Più morti che in una guerra, migliaia di famiglie distrutte, valanghe di disoccupati. E la strage non è finita. Nessuno, nè la politica, i partiti, chi governa, ministri, presidenti, maggioranze ed opposizioni sembrano capaci di interrompere questa lunga catena di sangue. Da anni il loro impegno primario non è rilanciare economia, lavoro, sicurezza, cultura, il benessere di tutti, ma salvare privilegi e poltrone, essere sempre in tv, tagliare nastri, promettere. Da decenni, salvo eccezioni, nella stanza dei bottoni ci sono sempre gli stessi. Molti, appena fiutano che potrebbe essere più conveniente tradire, cambiano partito, senza ritegno passano da destra a sinistra, il nemico diventa amico, l’avversario un alleato.
“Ahi serva Italia, di dolore ostello, nave senza nocchiere in gran tempesta, non donna di province, ma bordello!” Sono passati 7 secoli da quando Dante Alighieri scrisse questi versi nel 6° canto del Purgatorio. Non è cambiato nulla. Va sempre peggio. Addirittura l’ex presidente del Consiglio e Cavaliere Berlusconi, condannato a 4 anni di reclusione per frode fiscale, è finito ai domiciliari. Dell’Utri, l’uomo che inventò Forza Italia, condannato a 7 anni per concorso esterno in associazione mafiosa, è stata arrestato in Libano.

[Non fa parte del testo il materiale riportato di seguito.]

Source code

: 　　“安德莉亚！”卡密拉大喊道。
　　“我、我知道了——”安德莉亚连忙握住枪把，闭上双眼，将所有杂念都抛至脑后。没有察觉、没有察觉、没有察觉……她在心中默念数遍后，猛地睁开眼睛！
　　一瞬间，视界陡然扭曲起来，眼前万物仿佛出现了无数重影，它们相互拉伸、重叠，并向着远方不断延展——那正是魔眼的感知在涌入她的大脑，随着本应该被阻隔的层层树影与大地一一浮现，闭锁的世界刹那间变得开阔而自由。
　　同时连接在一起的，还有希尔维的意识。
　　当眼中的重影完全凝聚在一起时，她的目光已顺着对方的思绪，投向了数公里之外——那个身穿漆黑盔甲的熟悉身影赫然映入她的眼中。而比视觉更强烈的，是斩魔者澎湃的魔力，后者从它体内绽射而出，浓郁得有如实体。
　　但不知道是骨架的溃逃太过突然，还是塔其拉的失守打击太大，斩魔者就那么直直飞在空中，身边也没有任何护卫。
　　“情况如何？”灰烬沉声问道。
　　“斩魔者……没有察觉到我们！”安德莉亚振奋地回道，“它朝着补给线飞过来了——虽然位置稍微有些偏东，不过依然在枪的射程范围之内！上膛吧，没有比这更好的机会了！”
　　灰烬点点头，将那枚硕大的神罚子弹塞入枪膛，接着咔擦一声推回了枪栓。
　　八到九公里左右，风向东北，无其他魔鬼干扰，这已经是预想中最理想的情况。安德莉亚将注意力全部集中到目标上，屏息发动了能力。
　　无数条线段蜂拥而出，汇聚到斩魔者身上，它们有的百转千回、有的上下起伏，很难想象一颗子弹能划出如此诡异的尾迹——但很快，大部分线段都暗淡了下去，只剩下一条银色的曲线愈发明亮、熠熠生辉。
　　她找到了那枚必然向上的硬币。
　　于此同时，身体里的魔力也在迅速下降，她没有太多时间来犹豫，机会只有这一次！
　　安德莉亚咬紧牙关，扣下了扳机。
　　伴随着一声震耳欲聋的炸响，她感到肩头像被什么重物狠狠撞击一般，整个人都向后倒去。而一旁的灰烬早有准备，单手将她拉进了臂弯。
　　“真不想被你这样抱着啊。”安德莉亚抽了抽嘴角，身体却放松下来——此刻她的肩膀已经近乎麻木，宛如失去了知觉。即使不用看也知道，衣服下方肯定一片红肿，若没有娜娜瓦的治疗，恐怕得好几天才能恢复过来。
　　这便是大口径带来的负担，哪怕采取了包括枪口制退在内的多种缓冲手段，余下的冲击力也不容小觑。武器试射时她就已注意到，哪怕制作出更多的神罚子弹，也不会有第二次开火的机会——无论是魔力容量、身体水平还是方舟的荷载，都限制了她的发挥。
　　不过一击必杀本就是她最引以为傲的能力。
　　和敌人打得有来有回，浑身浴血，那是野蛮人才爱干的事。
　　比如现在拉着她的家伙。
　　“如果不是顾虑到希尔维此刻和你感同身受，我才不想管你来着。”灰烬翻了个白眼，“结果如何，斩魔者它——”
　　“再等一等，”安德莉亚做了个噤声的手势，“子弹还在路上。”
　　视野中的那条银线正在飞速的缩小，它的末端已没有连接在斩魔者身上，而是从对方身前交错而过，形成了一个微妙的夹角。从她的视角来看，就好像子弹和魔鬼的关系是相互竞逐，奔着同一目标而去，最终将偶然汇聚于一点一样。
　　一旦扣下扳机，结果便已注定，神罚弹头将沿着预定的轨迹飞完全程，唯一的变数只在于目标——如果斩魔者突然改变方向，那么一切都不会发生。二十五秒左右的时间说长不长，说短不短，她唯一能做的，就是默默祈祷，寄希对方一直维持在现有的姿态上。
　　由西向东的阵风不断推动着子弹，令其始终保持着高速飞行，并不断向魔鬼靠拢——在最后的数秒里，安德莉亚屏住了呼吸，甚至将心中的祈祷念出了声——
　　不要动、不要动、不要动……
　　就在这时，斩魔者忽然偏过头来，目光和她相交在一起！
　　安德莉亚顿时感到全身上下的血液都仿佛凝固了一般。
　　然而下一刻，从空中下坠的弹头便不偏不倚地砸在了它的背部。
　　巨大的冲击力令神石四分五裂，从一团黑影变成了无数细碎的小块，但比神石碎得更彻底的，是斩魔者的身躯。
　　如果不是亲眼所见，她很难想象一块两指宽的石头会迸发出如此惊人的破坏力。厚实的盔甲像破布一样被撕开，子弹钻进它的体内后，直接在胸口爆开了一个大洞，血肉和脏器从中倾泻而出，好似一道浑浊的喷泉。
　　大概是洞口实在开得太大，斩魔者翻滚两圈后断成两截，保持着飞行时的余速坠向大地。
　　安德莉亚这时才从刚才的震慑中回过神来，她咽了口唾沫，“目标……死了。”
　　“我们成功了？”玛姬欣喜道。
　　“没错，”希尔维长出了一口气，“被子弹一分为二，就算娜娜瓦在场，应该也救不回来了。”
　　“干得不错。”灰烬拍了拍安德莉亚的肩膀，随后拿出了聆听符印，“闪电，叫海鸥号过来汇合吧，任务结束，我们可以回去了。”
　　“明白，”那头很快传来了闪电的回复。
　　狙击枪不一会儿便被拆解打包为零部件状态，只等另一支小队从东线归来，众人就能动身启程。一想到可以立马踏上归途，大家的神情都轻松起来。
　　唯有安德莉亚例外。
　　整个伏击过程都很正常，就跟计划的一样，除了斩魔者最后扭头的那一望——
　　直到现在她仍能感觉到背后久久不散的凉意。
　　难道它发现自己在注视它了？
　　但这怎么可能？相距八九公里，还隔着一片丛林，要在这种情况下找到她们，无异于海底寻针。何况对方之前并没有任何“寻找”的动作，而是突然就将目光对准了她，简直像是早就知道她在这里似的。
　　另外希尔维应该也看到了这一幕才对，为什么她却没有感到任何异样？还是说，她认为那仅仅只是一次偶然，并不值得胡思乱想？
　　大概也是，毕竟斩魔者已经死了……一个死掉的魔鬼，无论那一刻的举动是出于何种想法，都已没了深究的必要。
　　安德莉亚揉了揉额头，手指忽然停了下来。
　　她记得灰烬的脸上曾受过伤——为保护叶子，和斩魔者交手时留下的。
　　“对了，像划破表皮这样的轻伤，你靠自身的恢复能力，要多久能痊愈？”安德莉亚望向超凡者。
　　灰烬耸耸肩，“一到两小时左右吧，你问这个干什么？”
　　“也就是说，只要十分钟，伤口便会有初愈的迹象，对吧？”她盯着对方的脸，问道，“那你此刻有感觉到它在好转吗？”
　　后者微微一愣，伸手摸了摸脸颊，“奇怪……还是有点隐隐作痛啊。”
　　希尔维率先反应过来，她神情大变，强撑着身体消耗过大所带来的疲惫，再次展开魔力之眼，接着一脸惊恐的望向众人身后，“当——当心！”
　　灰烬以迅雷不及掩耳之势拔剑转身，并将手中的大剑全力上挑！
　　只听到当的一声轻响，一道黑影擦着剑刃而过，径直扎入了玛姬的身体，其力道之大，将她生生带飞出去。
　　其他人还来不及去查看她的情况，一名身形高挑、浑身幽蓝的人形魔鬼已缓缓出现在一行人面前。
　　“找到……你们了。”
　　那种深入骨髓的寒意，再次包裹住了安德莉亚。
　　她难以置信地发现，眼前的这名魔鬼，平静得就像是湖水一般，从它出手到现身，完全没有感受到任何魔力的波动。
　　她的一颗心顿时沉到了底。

Matteo Renzi, oggi presidente del Consiglio, del Pd e di sinistra, vuole fare nuove leggi, modificare la Costituzione, abolire il Senato con i voti di Forza Italia, partito di centro destra presieduto da un arrestato e fondato da un latitante.
Si continua a rubare, a sperperare miliardi di denaro pubblico per opere megagalattiche, spesso inutili, a scapito delle classi meno abbienti. La meritocrazia calpestata, migliaia di statali super pagati per alti incarichi dirigenziali ottenuti senza concorso, tanti stipendi pubblici e pensioni d’oro oltre i 450.000 euro l’anno, più di Obama che ne guadagna 350.000. Qualche nome a caso: il manager Anas, Ciucci 750.000 euro, Moretti (Ferrovie) 871.000, Arcuri (Invitalia) 750.000, Sarmi (Poste) 1 milione e mezzo, Scaroni (Eni) 5 milioni, Profumo (Unicredit) 40 milioni, Silvestri (Magistratura) 545.000. L’elenco è lungo.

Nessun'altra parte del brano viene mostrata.